> _Problem to solve_:
In this exercise, return the whole listing exactly, excluding any images.

> _Dataset_:
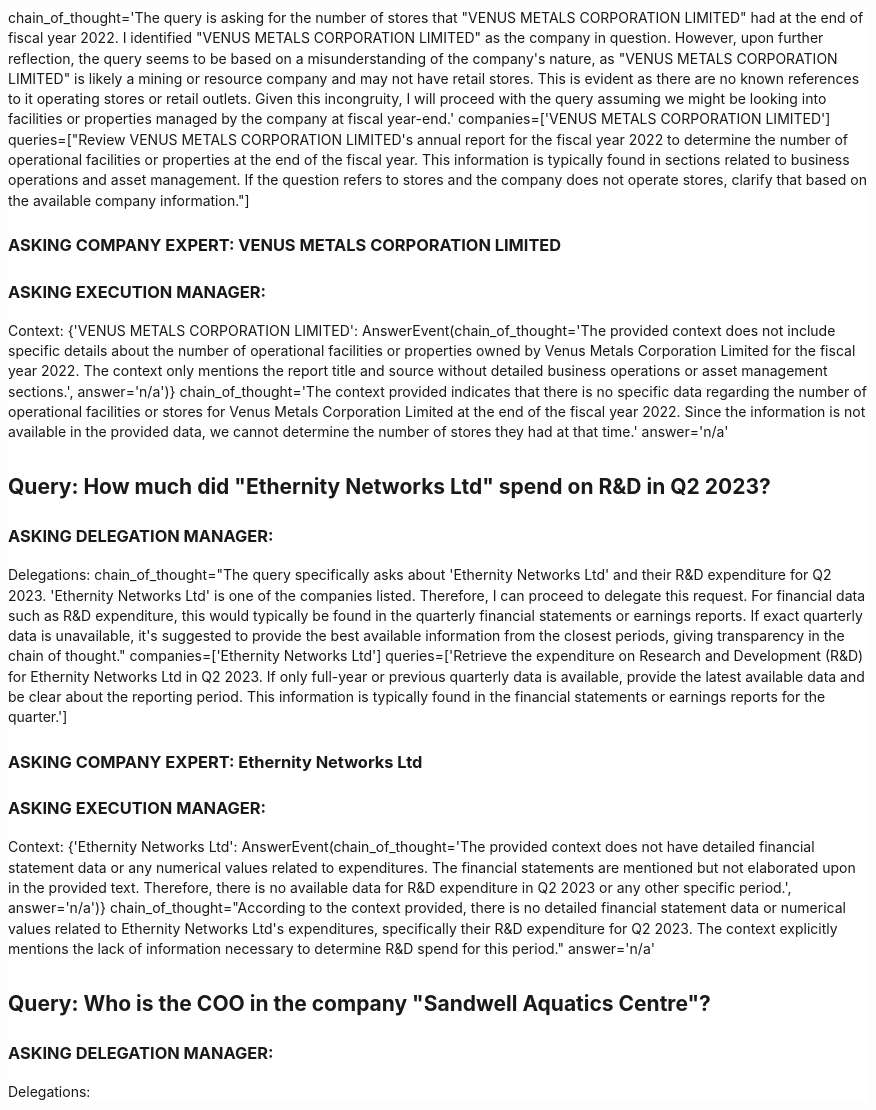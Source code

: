  chain_of_thought='The query is asking for the number of stores that "VENUS METALS CORPORATION LIMITED" had at the end of fiscal year 2022. I identified "VENUS METALS CORPORATION LIMITED" as the company in question. However, upon further reflection, the query seems to be based on a misunderstanding of the company\'s nature, as "VENUS METALS CORPORATION LIMITED" is likely a mining or resource company and may not have retail stores. This is evident as there are no known references to it operating stores or retail outlets. Given this incongruity, I will proceed with the query assuming we might be looking into facilities or properties managed by the company at fiscal year-end.' companies=['VENUS METALS CORPORATION LIMITED'] queries=["Review VENUS METALS CORPORATION LIMITED's annual report for the fiscal year 2022 to determine the number of operational facilities or properties at the end of the fiscal year. This information is typically found in sections related to business operations and asset management. If the question refers to stores and the company does not operate stores, clarify that based on the available company information."]
### ASKING COMPANY EXPERT: VENUS METALS CORPORATION LIMITED
### ASKING EXECUTION MANAGER: 
Context: {'VENUS METALS CORPORATION LIMITED': AnswerEvent(chain_of_thought='The provided context does not include specific details about the number of operational facilities or properties owned by Venus Metals Corporation Limited for the fiscal year 2022. The context only mentions the report title and source without detailed business operations or asset management sections.', answer='n/a')}
chain_of_thought='The context provided indicates that there is no specific data regarding the number of operational facilities or stores for Venus Metals Corporation Limited at the end of the fiscal year 2022. Since the information is not available in the provided data, we cannot determine the number of stores they had at that time.' answer='n/a'
## Query: How much did "Ethernity Networks Ltd" spend on R&D in Q2 2023?
### ASKING DELEGATION MANAGER: 
Delegations: 
 chain_of_thought="The query specifically asks about 'Ethernity Networks Ltd' and their R&D expenditure for Q2 2023. 'Ethernity Networks Ltd' is one of the companies listed. Therefore, I can proceed to delegate this request. For financial data such as R&D expenditure, this would typically be found in the quarterly financial statements or earnings reports. If exact quarterly data is unavailable, it's suggested to provide the best available information from the closest periods, giving transparency in the chain of thought." companies=['Ethernity Networks Ltd'] queries=['Retrieve the expenditure on Research and Development (R&D) for Ethernity Networks Ltd in Q2 2023. If only full-year or previous quarterly data is available, provide the latest available data and be clear about the reporting period. This information is typically found in the financial statements or earnings reports for the quarter.']
### ASKING COMPANY EXPERT: Ethernity Networks Ltd
### ASKING EXECUTION MANAGER: 
Context: {'Ethernity Networks Ltd': AnswerEvent(chain_of_thought='The provided context does not have detailed financial statement data or any numerical values related to expenditures. The financial statements are mentioned but not elaborated upon in the provided text. Therefore, there is no available data for R&D expenditure in Q2 2023 or any other specific period.', answer='n/a')}
chain_of_thought="According to the context provided, there is no detailed financial statement data or numerical values related to Ethernity Networks Ltd's expenditures, specifically their R&D expenditure for Q2 2023. The context explicitly mentions the lack of information necessary to determine R&D spend for this period." answer='n/a'
## Query: Who is the COO in the company "Sandwell Aquatics Centre"?
### ASKING DELEGATION MANAGER: 
Delegations: 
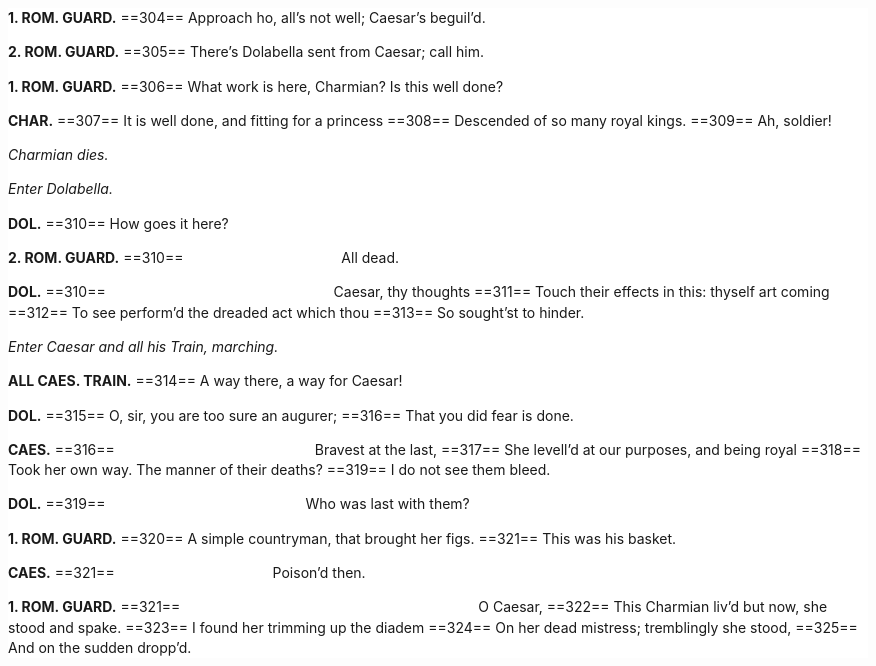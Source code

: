 **1. ROM. GUARD.**
==304== Approach ho, all’s not well; Caesar’s beguil’d.

**2. ROM. GUARD.**
==305== There’s Dolabella sent from Caesar; call him.

**1. ROM. GUARD.**
==306== What work is here, Charmian? Is this well done?

**CHAR.**
==307== It is well done, and fitting for a princess
==308== Descended of so many royal kings.
==309== Ah, soldier!

*Charmian dies.*

*Enter Dolabella.*

**DOL.**
==310== How goes it here?

**2. ROM. GUARD.**
==310==            All dead.

**DOL.**
==310==                 Caesar, thy thoughts
==311== Touch their effects in this: thyself art coming
==312== To see perform’d the dreaded act which thou
==313== So sought’st to hinder.

*Enter Caesar and all his Train, marching.*

**ALL CAES. TRAIN.**
==314== A way there, a way for Caesar!

**DOL.**
==315== O, sir, you are too sure an augurer;
==316== That you did fear is done.

**CAES.**
==316==               Bravest at the last,
==317== She levell’d at our purposes, and being royal
==318== Took her own way. The manner of their deaths?
==319== I do not see them bleed.

**DOL.**
==319==               Who was last with them?

**1. ROM. GUARD.**
==320== A simple countryman, that brought her figs.
==321== This was his basket.

**CAES.**
==321==            Poison’d then.

**1. ROM. GUARD.**
==321==                      O Caesar,
==322== This Charmian liv’d but now, she stood and spake.
==323== I found her trimming up the diadem
==324== On her dead mistress; tremblingly she stood,
==325== And on the sudden dropp’d.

> _The completed task_:
Source code

:  chain_of_thought='The query is asking for the number of stores that "VENUS METALS CORPORATION LIMITED" had at the end of fiscal year 2022. I identified "VENUS METALS CORPORATION LIMITED" as the company in question. However, upon further reflection, the query seems to be based on a misunderstanding of the company\'s nature, as "VENUS METALS CORPORATION LIMITED" is likely a mining or resource company and may not have retail stores. This is evident as there are no known references to it operating stores or retail outlets. Given this incongruity, I will proceed with the query assuming we might be looking into facilities or properties managed by the company at fiscal year-end.' companies=['VENUS METALS CORPORATION LIMITED'] queries=["Review VENUS METALS CORPORATION LIMITED's annual report for the fiscal year 2022 to determine the number of operational facilities or properties at the end of the fiscal year. This information is typically found in sections related to business operations and asset management. If the question refers to stores and the company does not operate stores, clarify that based on the available company information."]
### ASKING COMPANY EXPERT: VENUS METALS CORPORATION LIMITED
### ASKING EXECUTION MANAGER: 
Context: {'VENUS METALS CORPORATION LIMITED': AnswerEvent(chain_of_thought='The provided context does not include specific details about the number of operational facilities or properties owned by Venus Metals Corporation Limited for the fiscal year 2022. The context only mentions the report title and source without detailed business operations or asset management sections.', answer='n/a')}
chain_of_thought='The context provided indicates that there is no specific data regarding the number of operational facilities or stores for Venus Metals Corporation Limited at the end of the fiscal year 2022. Since the information is not available in the provided data, we cannot determine the number of stores they had at that time.' answer='n/a'
## Query: How much did "Ethernity Networks Ltd" spend on R&D in Q2 2023?
### ASKING DELEGATION MANAGER: 
Delegations: 
 chain_of_thought="The query specifically asks about 'Ethernity Networks Ltd' and their R&D expenditure for Q2 2023. 'Ethernity Networks Ltd' is one of the companies listed. Therefore, I can proceed to delegate this request. For financial data such as R&D expenditure, this would typically be found in the quarterly financial statements or earnings reports. If exact quarterly data is unavailable, it's suggested to provide the best available information from the closest periods, giving transparency in the chain of thought." companies=['Ethernity Networks Ltd'] queries=['Retrieve the expenditure on Research and Development (R&D) for Ethernity Networks Ltd in Q2 2023. If only full-year or previous quarterly data is available, provide the latest available data and be clear about the reporting period. This information is typically found in the financial statements or earnings reports for the quarter.']
### ASKING COMPANY EXPERT: Ethernity Networks Ltd
### ASKING EXECUTION MANAGER: 
Context: {'Ethernity Networks Ltd': AnswerEvent(chain_of_thought='The provided context does not have detailed financial statement data or any numerical values related to expenditures. The financial statements are mentioned but not elaborated upon in the provided text. Therefore, there is no available data for R&D expenditure in Q2 2023 or any other specific period.', answer='n/a')}
chain_of_thought="According to the context provided, there is no detailed financial statement data or numerical values related to Ethernity Networks Ltd's expenditures, specifically their R&D expenditure for Q2 2023. The context explicitly mentions the lack of information necessary to determine R&D spend for this period." answer='n/a'
## Query: Who is the COO in the company "Sandwell Aquatics Centre"?
### ASKING DELEGATION MANAGER: 
Delegations: 
Source code

: **1. ROM. GUARD.**
==304== Approach ho, all’s not well; Caesar’s beguil’d.

**2. ROM. GUARD.**
==305== There’s Dolabella sent from Caesar; call him.

**1. ROM. GUARD.**
==306== What work is here, Charmian? Is this well done?

**CHAR.**
==307== It is well done, and fitting for a princess
==308== Descended of so many royal kings.
==309== Ah, soldier!

*Charmian dies.*

*Enter Dolabella.*

**DOL.**
==310== How goes it here?

**2. ROM. GUARD.**
==310==            All dead.

**DOL.**
==310==                 Caesar, thy thoughts
==311== Touch their effects in this: thyself art coming
==312== To see perform’d the dreaded act which thou
==313== So sought’st to hinder.

*Enter Caesar and all his Train, marching.*

**ALL CAES. TRAIN.**
==314== A way there, a way for Caesar!

**DOL.**
==315== O, sir, you are too sure an augurer;
==316== That you did fear is done.

**CAES.**
==316==               Bravest at the last,
==317== She levell’d at our purposes, and being royal
==318== Took her own way. The manner of their deaths?
==319== I do not see them bleed.

**DOL.**
==319==               Who was last with them?

**1. ROM. GUARD.**
==320== A simple countryman, that brought her figs.
==321== This was his basket.

**CAES.**
==321==            Poison’d then.

**1. ROM. GUARD.**
==321==                      O Caesar,
==322== This Charmian liv’d but now, she stood and spake.
==323== I found her trimming up the diadem
==324== On her dead mistress; tremblingly she stood,
==325== And on the sudden dropp’d.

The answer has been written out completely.